Listed records:
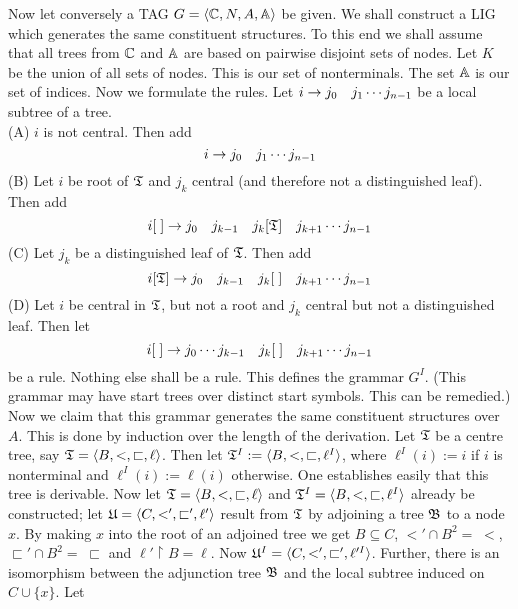 Now let conversely a TAG $G = \langle\mathbb{C}, N, A, \mathbb{A}\rangle$ be given. 
We shall construct a LIG which generates the same
constituent structures. To this end we shall assume that all
trees from $\mathbb{C}$ and $\mathbb{A}$ are based on pairwise disjoint
sets of nodes. Let $K$ be the union of all sets of nodes. This is
our set of nonterminals. The set $\mathbb{A}$ is our set of
indices. Now we formulate the rules.  Let $i \pf j_0 \quad j_1 %
\dotsb j_{n-1}$ be a local subtree of a tree. 
\\
(A) $i$ is not central. Then add
\begin{equation}
i \rightarrow j_0\quad j_1 \dotsb j_{n-1}
\end{equation}
(B) Let $i$ be root of $\mathfrak{T}$ and $j_k$ central
(and therefore not a distinguished leaf). Then add
\begin{equation}
i[\;] \rightarrow j_0 \quad j_{k-1}\quad  j_k[\mathfrak{T}] \quad j_{k+1}
\dotsb j_{n-1}
\end{equation}
(C) Let $j_k$ be a distinguished leaf of $\mathfrak{T}$.
Then add
\begin{equation}
i[\GT] \pf j_0 \quad j_{k-1}\quad j_k[\;]\quad j_{k+1}%
\dotsb j_{n-1}
\end{equation}
(D) Let $i$ be central in $\mathfrak{T}$, but not a root
and $j_k$ central but not a distinguished leaf.
Then let
\begin{equation}
i[\;] \rightarrow j_0 \dotsb j_{k-1} \quad j_k[\;] \quad j_{k+1}\dotsb
    j_{n-1}
\end{equation}
be a rule.  Nothing else shall be a rule. This defines the grammar
$G^I$. (This grammar may have start trees over distinct start
symbols. This can be remedied.)
Now we claim that this grammar generates the same constituent
structures over $A$. This is done by induction over the length
of the derivation. Let $\mathfrak{T}$ be a centre tree, say
$\mathfrak{T} = \langle B, <, \sqsubset, \ell\rangle$.  Then let
$\mathfrak{T}^I := \langle B, <, \sqsubset, \ell^I\rangle$, where
$\ell^I(i) := i$ if $i$ is nonterminal and $\ell^I(i) := \ell(i)$
otherwise. One establishes easily that this tree is derivable.
Now let $\mathfrak{T} = \langle B, <, \sqsubset, \ell\rangle$ and
$\mathfrak{T}^I = \langle B, <, \sqsubset, \ell^I\rangle$ already be
constructed; let $\mathfrak{U} = \langle C, <', \sqsubset', \ell'\rangle$
result from $\mathfrak{T}$ by adjoining a tree $\mathfrak{B}$ to a node
$x$. By making $x$ into the root of an adjoined tree
we get $B \subseteq C$, $<' \cap B^2 = \; <$, $\sqsubset' \cap B^2 =
\; \sqsubset$ and $\ell' \restriction B = \ell$. Now
$\mathfrak{U}^I = \langle C, <', \sqsubset', \ell'^I\rangle$.
Further, there is an isomorphism between the  adjunction tree
$\mathfrak{B}$ and the local subtree induced on $C \cup \{x\}$. Let
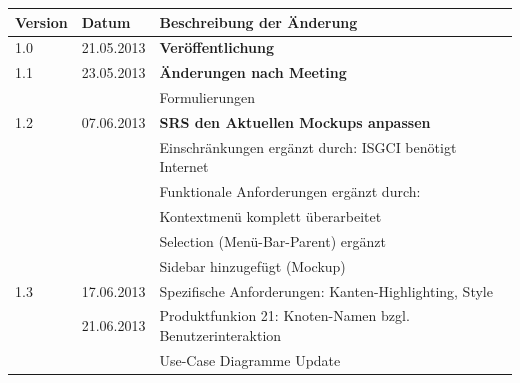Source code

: \documentclass[10pt,a4paper]{article}
\begin{document}
\hspace*{-1cm}
\begin{tabular}{|l|l|p{10.5cm}|}\hline
 \textbf{Version}&\textbf{Datum}&\textbf{Beschreibung der \"Anderung}\\\hline
 1.0&21.05.2013&\textbf{Veröffentlichung}\\\hline
 1.1&23.05.2013& \textbf{Änderungen nach Meeting} \\\hline
   & & Formulierungen \\\hline
 1.2& 07.06.2013 & \textbf{SRS den Aktuellen Mockups anpassen} \\\hline
 &  &  Einschränkungen ergänzt durch: ISGCI benötigt Internet  \\\hline
  &  &  Funktionale Anforderungen ergänzt durch:  \\\hline
   &  &  Kontextmenü komplett überarbeitet \\\hline 
    &  &  Selection (Menü-Bar-Parent) ergänzt \\\hline
     &  &  Sidebar hinzugefügt (Mockup) \\\hline
 1.3& 17.06.2013 & Spezifische Anforderungen: Kanten-Highlighting, Style  \\\hline
 & 21.06.2013 & Produktfunkion 21: Knoten-Namen bzgl. Benutzerinteraktion \\\hline
 &  & Use-Case Diagramme Update \\\hline
 
 
\end{tabular}\\

 \newpage
 
 
 
 

%
%
%
\end{document}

Directions: Everything in the material above from the line that has "and $j_k$ central but" through the line that has "<, \sqsubset, \ell\rangle$ and" must be duplicated exactly, with no other lines given.

Written solution:
and $j_k$ central but not a distinguished leaf.
Then let
\begin{equation}
i[\;] \rightarrow j_0 \dotsb j_{k-1} \quad j_k[\;] \quad j_{k+1}\dotsb
    j_{n-1}
\end{equation}
be a rule.  Nothing else shall be a rule. This defines the grammar
$G^I$. (This grammar may have start trees over distinct start
symbols. This can be remedied.)
Now we claim that this grammar generates the same constituent
structures over $A$. This is done by induction over the length
of the derivation. Let $\mathfrak{T}$ be a centre tree, say
$\mathfrak{T} = \langle B, <, \sqsubset, \ell\rangle$.  Then let
$\mathfrak{T}^I := \langle B, <, \sqsubset, \ell^I\rangle$, where
$\ell^I(i) := i$ if $i$ is nonterminal and $\ell^I(i) := \ell(i)$
otherwise. One establishes easily that this tree is derivable.
Now let $\mathfrak{T} = \langle B, <, \sqsubset, \ell\rangle$ and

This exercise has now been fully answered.